Friday, April 14, 2006

Job talk

In the academic blogosphere, I'm a little late in linking to this list of the best jobs in the United States (according to CNN). Profs come in at #2.

College professor
Why it's great While competition for tenure-track jobs will always be stiff, enrollment is rising in professional programs, community colleges and technical schools -- which means higher demand for faculty.

It's easier to break in at this level, and often you can teach with a master's and professional experience. Demand is especially strong in fields that compete with the private sector (health science and business, for example).

The category includes moonlighting adjuncts, graduate TAs and college administrators.

What's cool Professors have near-total flexibility in their schedules. Creative thinking is the coin of the realm. No dress code!

What's not The tick-tick-tick of the tenure clock; grading papers; salaries at the low end are indeed low.

Top-paying job University presidents' pay can hit $550,000 or more, but most make about half that.

Education Master's or professional degree; Ph.D. for most tenured jobs.


Rebecca Goetz has a few things to say about the article, particularly as pertains to the inclusion of graduate TAs and adjuncts ("the most exploited people in our industry") under the category of "college professor," at her blog, (a)musings of a grad student. (However, now that Rebecca is soon to be a professor on the tenure track, I wonder if a blog name change is to be expected?)

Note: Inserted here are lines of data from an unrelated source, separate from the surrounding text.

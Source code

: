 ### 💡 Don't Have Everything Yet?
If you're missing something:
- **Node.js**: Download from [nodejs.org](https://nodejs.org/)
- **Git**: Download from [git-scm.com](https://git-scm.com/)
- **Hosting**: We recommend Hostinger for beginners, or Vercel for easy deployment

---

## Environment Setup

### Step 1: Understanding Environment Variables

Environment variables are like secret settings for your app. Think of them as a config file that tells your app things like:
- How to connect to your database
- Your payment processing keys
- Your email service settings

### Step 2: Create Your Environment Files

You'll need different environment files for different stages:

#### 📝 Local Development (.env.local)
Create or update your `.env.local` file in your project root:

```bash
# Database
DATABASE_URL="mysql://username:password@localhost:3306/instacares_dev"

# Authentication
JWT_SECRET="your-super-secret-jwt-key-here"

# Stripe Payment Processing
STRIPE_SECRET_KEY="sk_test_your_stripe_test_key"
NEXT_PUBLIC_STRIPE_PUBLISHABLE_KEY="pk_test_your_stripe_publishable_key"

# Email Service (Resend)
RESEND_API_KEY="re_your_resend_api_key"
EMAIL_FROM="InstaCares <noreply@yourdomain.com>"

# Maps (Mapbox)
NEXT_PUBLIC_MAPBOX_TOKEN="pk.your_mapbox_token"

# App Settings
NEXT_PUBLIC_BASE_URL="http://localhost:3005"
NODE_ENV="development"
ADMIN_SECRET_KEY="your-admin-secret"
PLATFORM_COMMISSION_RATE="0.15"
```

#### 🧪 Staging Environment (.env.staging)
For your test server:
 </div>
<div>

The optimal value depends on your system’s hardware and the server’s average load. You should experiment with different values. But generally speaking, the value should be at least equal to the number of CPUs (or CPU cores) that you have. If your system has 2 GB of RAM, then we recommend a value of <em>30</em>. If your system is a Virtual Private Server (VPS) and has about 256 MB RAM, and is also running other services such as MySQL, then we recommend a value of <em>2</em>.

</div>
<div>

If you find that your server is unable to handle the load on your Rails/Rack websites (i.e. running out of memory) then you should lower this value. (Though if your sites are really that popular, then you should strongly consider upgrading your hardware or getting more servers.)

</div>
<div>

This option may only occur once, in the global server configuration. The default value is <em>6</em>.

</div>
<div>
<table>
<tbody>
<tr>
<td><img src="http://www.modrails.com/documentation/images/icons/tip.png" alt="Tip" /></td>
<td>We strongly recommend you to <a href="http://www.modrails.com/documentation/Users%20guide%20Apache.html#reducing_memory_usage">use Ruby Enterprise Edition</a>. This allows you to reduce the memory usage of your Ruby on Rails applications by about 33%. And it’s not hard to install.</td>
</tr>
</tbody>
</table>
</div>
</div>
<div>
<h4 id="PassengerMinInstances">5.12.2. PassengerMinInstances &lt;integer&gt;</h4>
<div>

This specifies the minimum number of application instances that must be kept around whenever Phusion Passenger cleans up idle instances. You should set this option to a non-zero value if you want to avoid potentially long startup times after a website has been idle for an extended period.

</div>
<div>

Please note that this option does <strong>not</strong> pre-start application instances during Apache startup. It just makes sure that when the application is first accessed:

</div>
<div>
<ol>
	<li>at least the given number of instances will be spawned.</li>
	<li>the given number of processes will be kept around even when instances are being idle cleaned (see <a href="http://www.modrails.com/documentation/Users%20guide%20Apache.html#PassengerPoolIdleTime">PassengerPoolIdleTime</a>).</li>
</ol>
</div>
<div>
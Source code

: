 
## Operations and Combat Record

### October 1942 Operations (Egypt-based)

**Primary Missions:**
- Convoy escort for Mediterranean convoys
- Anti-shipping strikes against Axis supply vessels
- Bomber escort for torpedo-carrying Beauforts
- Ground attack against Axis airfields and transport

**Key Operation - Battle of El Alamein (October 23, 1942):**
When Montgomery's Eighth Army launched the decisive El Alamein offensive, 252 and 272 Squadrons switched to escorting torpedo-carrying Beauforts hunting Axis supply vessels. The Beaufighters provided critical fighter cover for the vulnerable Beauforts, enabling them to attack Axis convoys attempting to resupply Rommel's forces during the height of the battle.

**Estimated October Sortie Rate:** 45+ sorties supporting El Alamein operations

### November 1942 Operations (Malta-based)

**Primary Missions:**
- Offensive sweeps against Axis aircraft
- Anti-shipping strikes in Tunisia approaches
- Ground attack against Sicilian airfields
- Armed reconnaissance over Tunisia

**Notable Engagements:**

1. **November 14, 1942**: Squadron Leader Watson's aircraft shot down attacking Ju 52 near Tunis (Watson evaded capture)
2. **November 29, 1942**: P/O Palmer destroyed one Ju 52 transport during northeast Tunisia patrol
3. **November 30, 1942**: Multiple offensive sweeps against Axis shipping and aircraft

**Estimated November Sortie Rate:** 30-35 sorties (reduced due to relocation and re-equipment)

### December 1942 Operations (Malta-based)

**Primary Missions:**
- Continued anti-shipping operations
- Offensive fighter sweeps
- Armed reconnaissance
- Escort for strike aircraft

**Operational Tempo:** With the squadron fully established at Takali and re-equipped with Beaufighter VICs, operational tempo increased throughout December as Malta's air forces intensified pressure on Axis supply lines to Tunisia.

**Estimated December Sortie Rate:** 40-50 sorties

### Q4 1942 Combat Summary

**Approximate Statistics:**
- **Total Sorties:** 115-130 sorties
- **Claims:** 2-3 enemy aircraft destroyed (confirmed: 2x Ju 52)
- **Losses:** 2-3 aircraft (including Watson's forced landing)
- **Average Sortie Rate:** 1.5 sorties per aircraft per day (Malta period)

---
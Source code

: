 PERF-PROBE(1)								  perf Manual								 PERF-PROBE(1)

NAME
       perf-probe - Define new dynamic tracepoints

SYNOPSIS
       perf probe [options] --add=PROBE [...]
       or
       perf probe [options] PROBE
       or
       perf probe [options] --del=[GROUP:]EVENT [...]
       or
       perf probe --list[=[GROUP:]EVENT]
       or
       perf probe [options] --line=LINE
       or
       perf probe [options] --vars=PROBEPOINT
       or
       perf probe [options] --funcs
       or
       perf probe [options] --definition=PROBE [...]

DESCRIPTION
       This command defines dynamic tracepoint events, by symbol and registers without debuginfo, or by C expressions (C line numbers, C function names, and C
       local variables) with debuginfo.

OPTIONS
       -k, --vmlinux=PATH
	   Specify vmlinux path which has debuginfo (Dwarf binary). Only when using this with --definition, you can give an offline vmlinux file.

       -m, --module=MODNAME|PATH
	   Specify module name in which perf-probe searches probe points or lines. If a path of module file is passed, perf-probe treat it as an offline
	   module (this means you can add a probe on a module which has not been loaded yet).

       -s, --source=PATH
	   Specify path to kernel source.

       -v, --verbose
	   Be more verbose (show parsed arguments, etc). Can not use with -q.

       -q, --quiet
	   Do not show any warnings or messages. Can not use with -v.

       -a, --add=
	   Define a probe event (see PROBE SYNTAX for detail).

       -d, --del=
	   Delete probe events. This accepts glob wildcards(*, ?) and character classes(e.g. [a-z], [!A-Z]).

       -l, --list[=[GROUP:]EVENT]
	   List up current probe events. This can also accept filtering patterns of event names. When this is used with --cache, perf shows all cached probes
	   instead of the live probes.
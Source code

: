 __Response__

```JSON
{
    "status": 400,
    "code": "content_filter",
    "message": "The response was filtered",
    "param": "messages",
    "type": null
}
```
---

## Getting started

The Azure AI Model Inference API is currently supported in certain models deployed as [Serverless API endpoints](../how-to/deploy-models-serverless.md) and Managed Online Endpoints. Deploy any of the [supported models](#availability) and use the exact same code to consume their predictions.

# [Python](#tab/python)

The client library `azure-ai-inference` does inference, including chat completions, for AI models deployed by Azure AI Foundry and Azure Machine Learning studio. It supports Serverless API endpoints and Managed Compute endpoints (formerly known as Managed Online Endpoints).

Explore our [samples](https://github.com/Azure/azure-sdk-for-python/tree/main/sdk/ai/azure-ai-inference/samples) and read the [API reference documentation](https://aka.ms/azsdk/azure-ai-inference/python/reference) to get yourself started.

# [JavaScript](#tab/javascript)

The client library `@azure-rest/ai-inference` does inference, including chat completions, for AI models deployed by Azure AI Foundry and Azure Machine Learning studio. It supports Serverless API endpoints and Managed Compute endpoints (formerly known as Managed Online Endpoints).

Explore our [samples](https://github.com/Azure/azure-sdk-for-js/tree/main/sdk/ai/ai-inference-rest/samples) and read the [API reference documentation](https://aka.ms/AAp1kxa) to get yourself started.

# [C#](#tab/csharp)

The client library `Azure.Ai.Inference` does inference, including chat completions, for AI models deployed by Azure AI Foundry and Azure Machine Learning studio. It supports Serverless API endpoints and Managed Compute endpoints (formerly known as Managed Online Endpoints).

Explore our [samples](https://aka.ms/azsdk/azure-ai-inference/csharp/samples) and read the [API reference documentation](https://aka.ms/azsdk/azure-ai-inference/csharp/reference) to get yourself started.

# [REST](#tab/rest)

My take on the article? Maybe being a college professor is one of the best jobs; I don't know. I really hope it is, and I aim to find out, eventually. (I mean, I aim to find out what it's like to be a real college prof someday, not just a teaching assistant.) What I do know is that not all of the criteria listed in the article as to why CNN thinks the job is great are particularly accurate. Certainly not as applies to my little subsector of the humanities, anyway.